[Task to carry out] Take each line from the entries that holds "sequence" and copy it out.

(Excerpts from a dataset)
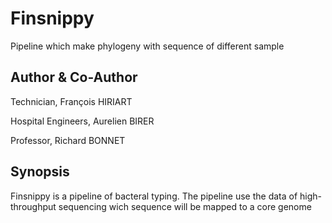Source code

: # Finsnippy
Pipeline which make phylogeny with sequence of different sample

## Author & Co-Author
Technician, François HIRIART



Hospital Engineers, Aurelien BIRER

Professor, Richard BONNET

## Synopsis
Finsnippy is a pipeline of bacteral typing. The pipeline use the data of high-throughput sequencing wich sequence will be mapped to a core genome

[Answer to the problem]
Pipeline which make phylogeny with sequence of different sample
Finsnippy is a pipeline of bacteral typing. The pipeline use the data of high-throughput sequencing wich sequence will be mapped to a core genome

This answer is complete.